• **Task requirements**: Set down each record below precisely, skipping the pictures.
--- Records for the task Enclosed Below ---
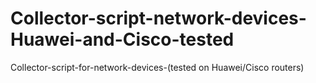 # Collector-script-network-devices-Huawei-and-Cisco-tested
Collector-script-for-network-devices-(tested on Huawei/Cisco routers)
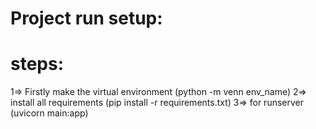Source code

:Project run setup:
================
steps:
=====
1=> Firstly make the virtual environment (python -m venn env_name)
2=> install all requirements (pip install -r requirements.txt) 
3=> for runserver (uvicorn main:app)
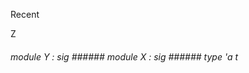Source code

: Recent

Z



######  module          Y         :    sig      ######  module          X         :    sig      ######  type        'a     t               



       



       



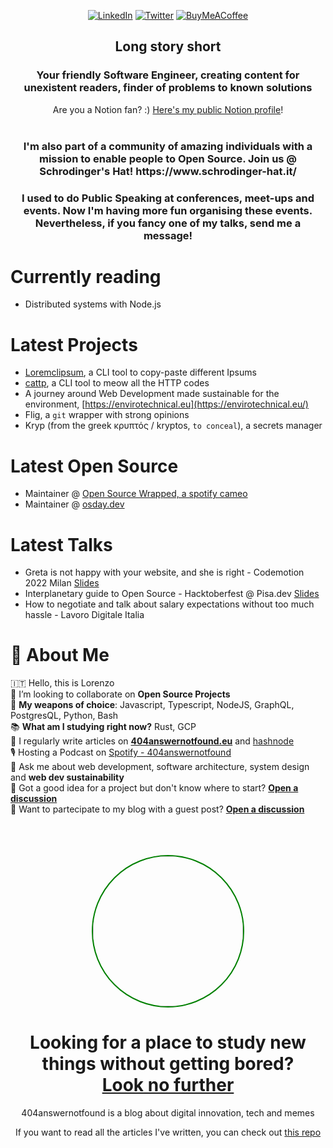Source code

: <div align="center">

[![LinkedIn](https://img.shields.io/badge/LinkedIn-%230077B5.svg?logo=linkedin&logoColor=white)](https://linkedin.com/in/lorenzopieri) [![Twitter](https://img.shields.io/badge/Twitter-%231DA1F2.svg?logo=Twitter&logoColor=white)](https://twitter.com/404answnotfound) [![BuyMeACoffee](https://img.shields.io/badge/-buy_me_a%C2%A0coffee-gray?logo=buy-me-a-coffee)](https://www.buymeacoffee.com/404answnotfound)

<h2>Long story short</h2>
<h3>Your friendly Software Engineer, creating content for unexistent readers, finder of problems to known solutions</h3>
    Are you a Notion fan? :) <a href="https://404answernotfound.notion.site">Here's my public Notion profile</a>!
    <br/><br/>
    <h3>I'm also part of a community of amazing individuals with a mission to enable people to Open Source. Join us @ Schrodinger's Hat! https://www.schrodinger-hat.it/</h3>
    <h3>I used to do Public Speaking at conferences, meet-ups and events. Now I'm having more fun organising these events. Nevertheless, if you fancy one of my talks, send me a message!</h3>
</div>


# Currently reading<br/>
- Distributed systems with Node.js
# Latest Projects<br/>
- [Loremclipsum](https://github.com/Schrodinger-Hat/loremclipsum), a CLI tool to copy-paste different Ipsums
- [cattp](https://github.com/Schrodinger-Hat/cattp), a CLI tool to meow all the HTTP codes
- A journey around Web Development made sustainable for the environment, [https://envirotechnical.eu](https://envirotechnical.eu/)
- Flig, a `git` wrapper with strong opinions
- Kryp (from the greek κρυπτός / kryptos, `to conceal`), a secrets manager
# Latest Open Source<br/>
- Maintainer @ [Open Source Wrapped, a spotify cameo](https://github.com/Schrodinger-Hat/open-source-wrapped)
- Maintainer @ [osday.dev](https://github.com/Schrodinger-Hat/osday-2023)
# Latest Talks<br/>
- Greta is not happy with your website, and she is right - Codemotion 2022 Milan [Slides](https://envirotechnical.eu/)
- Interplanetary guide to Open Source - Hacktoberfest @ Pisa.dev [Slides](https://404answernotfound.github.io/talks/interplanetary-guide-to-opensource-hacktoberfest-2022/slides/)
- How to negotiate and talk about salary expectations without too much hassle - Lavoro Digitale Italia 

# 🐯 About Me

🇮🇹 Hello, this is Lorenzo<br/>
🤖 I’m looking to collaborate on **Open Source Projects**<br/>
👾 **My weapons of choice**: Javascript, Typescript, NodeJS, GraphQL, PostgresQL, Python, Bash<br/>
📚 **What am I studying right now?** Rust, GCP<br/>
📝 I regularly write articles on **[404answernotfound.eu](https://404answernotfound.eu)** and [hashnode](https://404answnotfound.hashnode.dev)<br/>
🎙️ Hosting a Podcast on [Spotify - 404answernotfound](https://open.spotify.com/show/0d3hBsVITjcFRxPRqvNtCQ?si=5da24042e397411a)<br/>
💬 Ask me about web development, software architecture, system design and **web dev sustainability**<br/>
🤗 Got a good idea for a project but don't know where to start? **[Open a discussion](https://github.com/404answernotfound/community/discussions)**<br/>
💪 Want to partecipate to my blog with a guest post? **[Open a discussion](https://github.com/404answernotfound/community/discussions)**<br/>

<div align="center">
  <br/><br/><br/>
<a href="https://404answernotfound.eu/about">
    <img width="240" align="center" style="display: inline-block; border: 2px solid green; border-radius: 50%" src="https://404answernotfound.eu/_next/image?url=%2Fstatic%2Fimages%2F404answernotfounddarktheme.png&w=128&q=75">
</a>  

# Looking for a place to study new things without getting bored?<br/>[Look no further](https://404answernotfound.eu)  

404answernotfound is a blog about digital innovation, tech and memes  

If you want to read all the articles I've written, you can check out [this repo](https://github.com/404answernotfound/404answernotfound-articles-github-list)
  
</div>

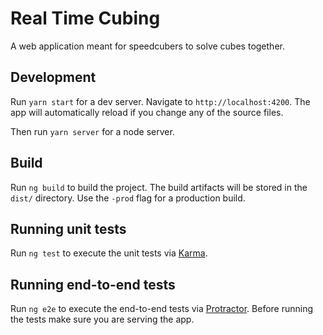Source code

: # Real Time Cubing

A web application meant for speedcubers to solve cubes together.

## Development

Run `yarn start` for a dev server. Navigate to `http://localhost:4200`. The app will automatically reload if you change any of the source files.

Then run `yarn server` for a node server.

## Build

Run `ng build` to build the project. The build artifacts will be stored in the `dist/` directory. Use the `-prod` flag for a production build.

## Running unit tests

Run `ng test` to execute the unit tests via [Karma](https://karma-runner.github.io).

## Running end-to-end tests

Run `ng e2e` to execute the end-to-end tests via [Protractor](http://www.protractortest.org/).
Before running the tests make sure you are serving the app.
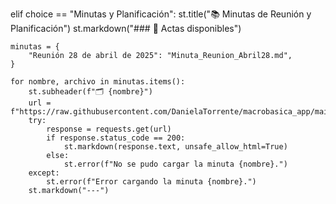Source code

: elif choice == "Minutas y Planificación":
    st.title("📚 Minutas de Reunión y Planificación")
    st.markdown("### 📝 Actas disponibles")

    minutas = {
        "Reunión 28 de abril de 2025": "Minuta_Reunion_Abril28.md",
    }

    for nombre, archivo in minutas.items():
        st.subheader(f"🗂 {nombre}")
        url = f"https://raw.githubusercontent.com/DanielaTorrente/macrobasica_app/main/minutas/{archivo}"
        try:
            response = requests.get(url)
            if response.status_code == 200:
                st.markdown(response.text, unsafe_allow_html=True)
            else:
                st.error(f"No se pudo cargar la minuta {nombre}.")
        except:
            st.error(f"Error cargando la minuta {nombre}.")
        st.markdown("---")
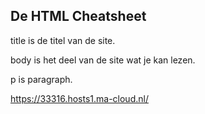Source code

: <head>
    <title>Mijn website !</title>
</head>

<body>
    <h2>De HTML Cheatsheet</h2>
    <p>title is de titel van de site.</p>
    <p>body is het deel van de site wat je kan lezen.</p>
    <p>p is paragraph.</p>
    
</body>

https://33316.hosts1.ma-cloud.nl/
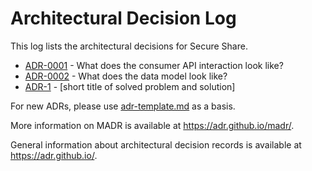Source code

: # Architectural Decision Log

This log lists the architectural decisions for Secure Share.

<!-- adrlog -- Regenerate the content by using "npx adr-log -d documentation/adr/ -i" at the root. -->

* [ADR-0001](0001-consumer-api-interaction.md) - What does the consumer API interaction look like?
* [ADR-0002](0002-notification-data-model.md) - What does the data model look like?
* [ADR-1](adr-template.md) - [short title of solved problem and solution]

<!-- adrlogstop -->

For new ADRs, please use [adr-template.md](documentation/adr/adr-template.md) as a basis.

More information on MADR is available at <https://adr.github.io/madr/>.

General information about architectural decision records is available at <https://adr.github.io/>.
--- End of Enclosed Records for the task ---
• **Answer to the problem**:
 # Collector-script-network-devices-Huawei-and-Cisco-tested
Collector-script-for-network-devices-(tested on Huawei/Cisco routers)
Source code

:Project run setup:
================
steps:
=====
1=> Firstly make the virtual environment (python -m venn env_name)
2=> install all requirements (pip install -r requirements.txt) 
3=> for runserver (uvicorn main:app)
Source code

: Recent

Z



######  module          Y         :    sig      ######  module          X         :    sig      ######  type        'a     t               



       



       



Source code

: <div align="center">

[![LinkedIn](https://img.shields.io/badge/LinkedIn-%230077B5.svg?logo=linkedin&logoColor=white)](https://linkedin.com/in/lorenzopieri) [![Twitter](https://img.shields.io/badge/Twitter-%231DA1F2.svg?logo=Twitter&logoColor=white)](https://twitter.com/404answnotfound) [![BuyMeACoffee](https://img.shields.io/badge/-buy_me_a%C2%A0coffee-gray?logo=buy-me-a-coffee)](https://www.buymeacoffee.com/404answnotfound)

<h2>Long story short</h2>
<h3>Your friendly Software Engineer, creating content for unexistent readers, finder of problems to known solutions</h3>
    Are you a Notion fan? :) <a href="https://404answernotfound.notion.site">Here's my public Notion profile</a>!
    <br/><br/>
    <h3>I'm also part of a community of amazing individuals with a mission to enable people to Open Source. Join us @ Schrodinger's Hat! https://www.schrodinger-hat.it/</h3>
    <h3>I used to do Public Speaking at conferences, meet-ups and events. Now I'm having more fun organising these events. Nevertheless, if you fancy one of my talks, send me a message!</h3>
</div>


# Currently reading<br/>
- Distributed systems with Node.js
# Latest Projects<br/>
- [Loremclipsum](https://github.com/Schrodinger-Hat/loremclipsum), a CLI tool to copy-paste different Ipsums
- [cattp](https://github.com/Schrodinger-Hat/cattp), a CLI tool to meow all the HTTP codes
- A journey around Web Development made sustainable for the environment, [https://envirotechnical.eu](https://envirotechnical.eu/)
- Flig, a `git` wrapper with strong opinions
- Kryp (from the greek κρυπτός / kryptos, `to conceal`), a secrets manager
# Latest Open Source<br/>
- Maintainer @ [Open Source Wrapped, a spotify cameo](https://github.com/Schrodinger-Hat/open-source-wrapped)
- Maintainer @ [osday.dev](https://github.com/Schrodinger-Hat/osday-2023)
# Latest Talks<br/>
- Greta is not happy with your website, and she is right - Codemotion 2022 Milan [Slides](https://envirotechnical.eu/)
- Interplanetary guide to Open Source - Hacktoberfest @ Pisa.dev [Slides](https://404answernotfound.github.io/talks/interplanetary-guide-to-opensource-hacktoberfest-2022/slides/)
- How to negotiate and talk about salary expectations without too much hassle - Lavoro Digitale Italia 

# 🐯 About Me

🇮🇹 Hello, this is Lorenzo<br/>
🤖 I’m looking to collaborate on **Open Source Projects**<br/>
👾 **My weapons of choice**: Javascript, Typescript, NodeJS, GraphQL, PostgresQL, Python, Bash<br/>
📚 **What am I studying right now?** Rust, GCP<br/>
📝 I regularly write articles on **[404answernotfound.eu](https://404answernotfound.eu)** and [hashnode](https://404answnotfound.hashnode.dev)<br/>
🎙️ Hosting a Podcast on [Spotify - 404answernotfound](https://open.spotify.com/show/0d3hBsVITjcFRxPRqvNtCQ?si=5da24042e397411a)<br/>
💬 Ask me about web development, software architecture, system design and **web dev sustainability**<br/>
🤗 Got a good idea for a project but don't know where to start? **[Open a discussion](https://github.com/404answernotfound/community/discussions)**<br/>
💪 Want to partecipate to my blog with a guest post? **[Open a discussion](https://github.com/404answernotfound/community/discussions)**<br/>

<div align="center">
  <br/><br/><br/>
<a href="https://404answernotfound.eu/about">
    <img width="240" align="center" style="display: inline-block; border: 2px solid green; border-radius: 50%" src="https://404answernotfound.eu/_next/image?url=%2Fstatic%2Fimages%2F404answernotfounddarktheme.png&w=128&q=75">
</a>  

# Looking for a place to study new things without getting bored?<br/>[Look no further](https://404answernotfound.eu)  

404answernotfound is a blog about digital innovation, tech and memes  

If you want to read all the articles I've written, you can check out [this repo](https://github.com/404answernotfound/404answernotfound-articles-github-list)
  
</div>

Source code

: # Real Time Cubing

A web application meant for speedcubers to solve cubes together.

## Development

Run `yarn start` for a dev server. Navigate to `http://localhost:4200`. The app will automatically reload if you change any of the source files.

Then run `yarn server` for a node server.

## Build

Run `ng build` to build the project. The build artifacts will be stored in the `dist/` directory. Use the `-prod` flag for a production build.

## Running unit tests

Run `ng test` to execute the unit tests via [Karma](https://karma-runner.github.io).

## Running end-to-end tests

Run `ng e2e` to execute the end-to-end tests via [Protractor](http://www.protractortest.org/).
Before running the tests make sure you are serving the app.
Source code

: elif choice == "Minutas y Planificación":
    st.title("📚 Minutas de Reunión y Planificación")
    st.markdown("### 📝 Actas disponibles")

    minutas = {
        "Reunión 28 de abril de 2025": "Minuta_Reunion_Abril28.md",
    }

    for nombre, archivo in minutas.items():
        st.subheader(f"🗂 {nombre}")
        url = f"https://raw.githubusercontent.com/DanielaTorrente/macrobasica_app/main/minutas/{archivo}"
        try:
            response = requests.get(url)
            if response.status_code == 200:
                st.markdown(response.text, unsafe_allow_html=True)
            else:
                st.error(f"No se pudo cargar la minuta {nombre}.")
        except:
            st.error(f"Error cargando la minuta {nombre}.")
        st.markdown("---")
Source code

: <head>
    <title>Mijn website !</title>
</head>

<body>
    <h2>De HTML Cheatsheet</h2>
    <p>title is de titel van de site.</p>
    <p>body is het deel van de site wat je kan lezen.</p>
    <p>p is paragraph.</p>
    
</body>

https://33316.hosts1.ma-cloud.nl/
Source code

: # Architectural Decision Log

This log lists the architectural decisions for Secure Share.

<!-- adrlog -- Regenerate the content by using "npx adr-log -d documentation/adr/ -i" at the root. -->

* [ADR-0001](0001-consumer-api-interaction.md) - What does the consumer API interaction look like?
* [ADR-0002](0002-notification-data-model.md) - What does the data model look like?
* [ADR-1](adr-template.md) - [short title of solved problem and solution]

<!-- adrlogstop -->

For new ADRs, please use [adr-template.md](documentation/adr/adr-template.md) as a basis.

More information on MADR is available at <https://adr.github.io/madr/>.

General information about architectural decision records is available at <https://adr.github.io/>.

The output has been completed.